Switching between the [2π+2σ] and Hetero‐[4π+2σ] Cycloaddition Reactivity of Bicyclobutanes with Lewis Acid Catalysts Enables the Synthesis of Spirocycles and Bridged Heterocycles

• Published in: Angewandte Chemie International Edition Vol. 63; no. 29; pp. e202405222 - n/a
• Main Authors: Wang, Ji‐Jie, Tang, Lei, Xiao, Yuanjiu, Wu, Wen‐Biao, Wang, Guoqiang, Feng, Jian‐Jun
• Format: Journal Article
• Language: English
• Published: WEINHEIM Wiley 15.07.2024; Wiley Subscription Services, Inc
• Edition: International ed. in English
• Subjects: Alkanes; Alkenes; Benzene; Bicyclic compounds; Catalysts; Chemical synthesis; Chemistry; Chemistry, Multidisciplinary; Cycloaddition; Heterocycles; Hexanes; Lewis acid; Octanes; Physical Sciences; Science & Technology; Spirooxindoles; Stereoselectivity; Strained molecules; Substrates; Spirooxindoles; Heterocycles; Cycloaddition; Strained molecules; STRAIN-RELEASE; ANNULATION; COMPLEXITY; Bicyclic compounds; CHEMISTRY; DIVERSITY
• ISSN: 1433-7851; 1521-3773
• DOI: 10.1002/anie.202405222

The exploration of the complex chemical diversity of bicyclo[n.1.1]alkanes and their use as benzene bioisosteres has garnered significant attention over the past two decades. Regiodivergent syntheses of thiabicyclo[4.1.1]octanes (S‐BCOs) and highly substituted bicyclo[2.1.1]hexanes (BCHs) using a Lewis acid‐catalyzed formal cycloaddition of bicyclobutanes (BCBs) and 3‐benzylideneindoline‐2‐thione derivatives have been established.

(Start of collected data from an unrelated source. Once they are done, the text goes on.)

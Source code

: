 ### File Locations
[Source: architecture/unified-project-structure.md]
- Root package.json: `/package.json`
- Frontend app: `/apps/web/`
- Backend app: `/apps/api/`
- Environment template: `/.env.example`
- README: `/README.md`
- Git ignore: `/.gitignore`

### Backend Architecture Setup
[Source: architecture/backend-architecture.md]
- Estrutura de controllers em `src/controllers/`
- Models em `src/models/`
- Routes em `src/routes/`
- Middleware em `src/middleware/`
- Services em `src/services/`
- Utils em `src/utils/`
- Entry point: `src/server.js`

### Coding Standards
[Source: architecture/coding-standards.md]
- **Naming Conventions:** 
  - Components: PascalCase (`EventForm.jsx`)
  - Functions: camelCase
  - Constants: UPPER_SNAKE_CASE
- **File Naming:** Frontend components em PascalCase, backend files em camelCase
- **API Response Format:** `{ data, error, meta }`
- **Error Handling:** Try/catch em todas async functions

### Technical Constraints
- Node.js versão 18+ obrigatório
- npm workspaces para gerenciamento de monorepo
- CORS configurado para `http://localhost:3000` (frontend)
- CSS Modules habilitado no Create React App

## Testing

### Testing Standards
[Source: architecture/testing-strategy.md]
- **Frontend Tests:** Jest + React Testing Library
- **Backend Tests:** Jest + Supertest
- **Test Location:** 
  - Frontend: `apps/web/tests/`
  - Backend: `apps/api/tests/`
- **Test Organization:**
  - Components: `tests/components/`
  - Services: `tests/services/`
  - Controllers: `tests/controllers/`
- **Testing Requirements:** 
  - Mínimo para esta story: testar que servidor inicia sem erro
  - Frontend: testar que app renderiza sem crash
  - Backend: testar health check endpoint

The first hetero‐(4+3) cycloaddition of BCBs, catalyzed by Zn(OTf)2, was achieved with a broad substrate scope under mild conditions. In contrast, the less electrophilic BCB ester undergoes a Sc(OTf)3‐catalyzed [2π+2σ] reaction with 1,1,2‐trisubstituted alkenes, yielding BCHs with a spirocyclic quaternary carbon center. Control experiments and preliminary theoretical calculations suggest that the diastereoselective [2π+2σ] product formation may involve a concerted cycloaddition between a zwitterionic intermediate and E‐1,1,2‐trisubstituted alkenes. Additionally, the hetero‐(4+3) cycloaddition may involve a concerted nucleophilic ring‐opening mechanism. Regiodivergent syntheses of thiabicyclo[4.1.1]octanes (S‐BCOs) and highly substituted bicyclo[2.1.1]hexanes have been achieved through a Lewis acid‐catalyzed cycloaddition of bicyclobutanes (BCBs) and 3‐benzylideneindoline‐2‐thione derivatives. Moreover, rapid access of S‐BCOs, which were not readily accessible by known methods, has been realized through Zn(OTf)2‐catalyzed uncommon [4π+2σ] cycloadditions of BCBs.